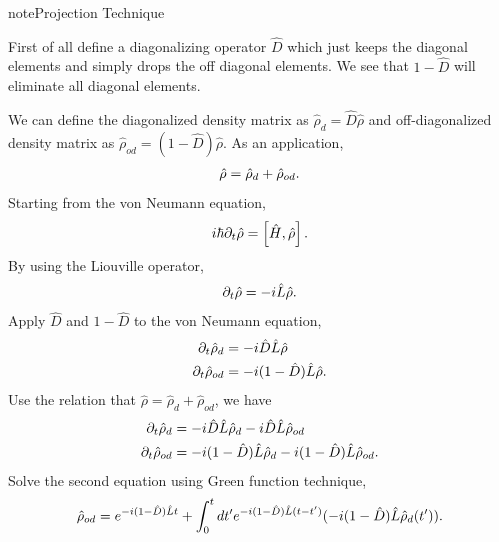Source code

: \documentclass[letterpaper,12pt,english]{sphinxmanual}
\begin{document}
\begin{notice}{note}{Projection Technique}

First of all define a diagonalizing operator \(\hat D\) which just keeps the diagonal elements and simply drops the off diagonal elements. We see that \(1-\hat D\) will eliminate all diagonal elements.

We can define the diagonalized density matrix as \(\hat \rho_d = \hat D \hat \rho\) and off-diagonalized density matrix as \(\hat \rho_{od} = (1-\hat D)\hat \rho\). As an application,
\begin{gather}
\begin{split}\hat \rho = \hat \rho_d + \hat \rho_{od} .\end{split}\notag
\end{gather}
Starting from the von Neumann equation,
\begin{gather}
\begin{split}i\hbar \partial_t \hat \rho = \left[\hat H, \hat \rho \right] .\end{split}\notag
\end{gather}
By using the Liouville operator,
\begin{gather}
\begin{split}\partial_t \hat \rho = -i \hat L \hat \rho .\end{split}\notag
\end{gather}
Apply \(\hat D\) and \(1-\hat D\) to the von Neumann equation,
\begin{gather}
\begin{split}\partial_t \hat \rho_d & = -i \hat D  \hat L \hat \rho \\
\partial_t \hat \rho _{od} & = -i (1 - \hat D)  \hat L \hat \rho .\end{split}\notag
\end{gather}
Use the relation that \(\hat \rho = \hat \rho_d + \hat \rho_{od}\), we have
\begin{gather}
\begin{split}\partial_t \hat \rho_d & = -i \hat D  \hat L \hat \rho_d - i \hat D  \hat L \hat \rho _ {od} \\
\partial_t \hat \rho _{od} & = - i (1 - \hat D)  \hat L \hat \rho _ d - i (1 - \hat D)  \hat L \hat \rho_{od}  .\end{split}\notag
\end{gather}
Solve the second equation using Green function technique,
\begin{gather}
\begin{split}\hat \rho_{od} = e^{-i(1-\hat D)\hat L t} + \int_0^t dt' e^{-i(1-\hat D) \hat L (t-t')}(-i(1-\hat D)\hat L \hat \rho_d(t')) .\end{split}\notag

\end{gather}
\end{notice}
\end{document}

══════════

== PROBLEM TO WORK ON ==
Each line holding "that" in the records should be copied out.

== RESPONSE BOX ==
First of all define a diagonalizing operator \(\hat D\) which just keeps the diagonal elements and simply drops the off diagonal elements. We see that \(1-\hat D\) will eliminate all diagonal elements.
Use the relation that \(\hat \rho = \hat \rho_d + \hat \rho_{od}\), we have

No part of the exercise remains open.